Challenge 3: It is not all about the money but it certainly helps

An obstacle in many conversations has been the limited availability of funding for research. It has been difficult to disabuse some enquirers (especially in voluntary and community sector organisations) who believe Fuse has a pot of money to fund research and very difficult – where people come without funds – to help them locate sufficient money to have any chance of carrying out their plans.

Consequently, the monetary value of the projects proposed is often quite small. The low value of projects, and the speed with which partners wish projects to be tendered for and then delivered, makes it difficult to accommodate many requests within the academic setting. The mismatch between policy and research timeframes and funding is also emphasised in other studies, showing that research is often published after policy decisions have been made [3, 16].

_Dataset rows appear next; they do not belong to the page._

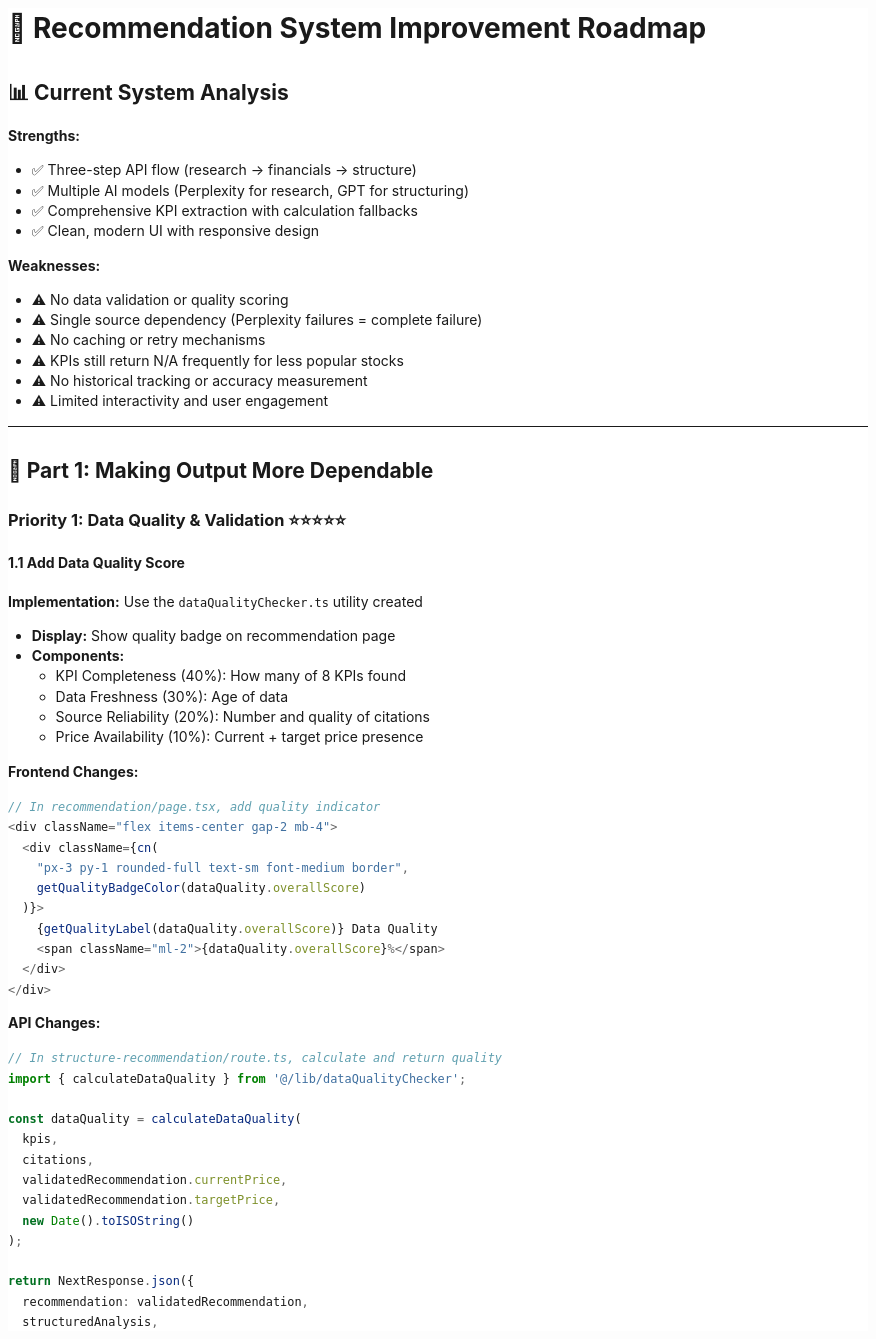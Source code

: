 # 🚀 Recommendation System Improvement Roadmap

## 📊 Current System Analysis

**Strengths:**
- ✅ Three-step API flow (research → financials → structure)
- ✅ Multiple AI models (Perplexity for research, GPT for structuring)
- ✅ Comprehensive KPI extraction with calculation fallbacks
- ✅ Clean, modern UI with responsive design

**Weaknesses:**
- ⚠️ No data validation or quality scoring
- ⚠️ Single source dependency (Perplexity failures = complete failure)
- ⚠️ No caching or retry mechanisms
- ⚠️ KPIs still return N/A frequently for less popular stocks
- ⚠️ No historical tracking or accuracy measurement
- ⚠️ Limited interactivity and user engagement

---

## 🎯 Part 1: Making Output More Dependable

### **Priority 1: Data Quality & Validation** ⭐⭐⭐⭐⭐

#### 1.1 Add Data Quality Score
**Implementation:** Use the `dataQualityChecker.ts` utility created
- **Display:** Show quality badge on recommendation page
- **Components:**
  - KPI Completeness (40%): How many of 8 KPIs found
  - Data Freshness (30%): Age of data
  - Source Reliability (20%): Number and quality of citations
  - Price Availability (10%): Current + target price presence

**Frontend Changes:**
```typescript
// In recommendation/page.tsx, add quality indicator
<div className="flex items-center gap-2 mb-4">
  <div className={cn(
    "px-3 py-1 rounded-full text-sm font-medium border",
    getQualityBadgeColor(dataQuality.overallScore)
  )}>
    {getQualityLabel(dataQuality.overallScore)} Data Quality
    <span className="ml-2">{dataQuality.overallScore}%</span>
  </div>
</div>
```

**API Changes:**
```typescript
// In structure-recommendation/route.ts, calculate and return quality
import { calculateDataQuality } from '@/lib/dataQualityChecker';

const dataQuality = calculateDataQuality(
  kpis,
  citations,
  validatedRecommendation.currentPrice,
  validatedRecommendation.targetPrice,
  new Date().toISOString()
);

return NextResponse.json({
  recommendation: validatedRecommendation,
  structuredAnalysis,
```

Where possible, we have supported enquirers with limited funds in identifying suitable external funding schemes and developing funding applications. However, the lengthy application and review processes of many external funders often do not match the timescales of the intervention, which in many cases has already started and, with an uncertain outcome, many enquirers are dissuaded from applying through these schemes.

More funding is now becoming available for supporting some practice-oriented work, e.g. the Public Health Practice Evaluation Scheme led by NIHR School for Public Health Research and in Public Private Partnerships with academics; however, dedicated funding schemes for applied research in public health involving co-production are still scarce.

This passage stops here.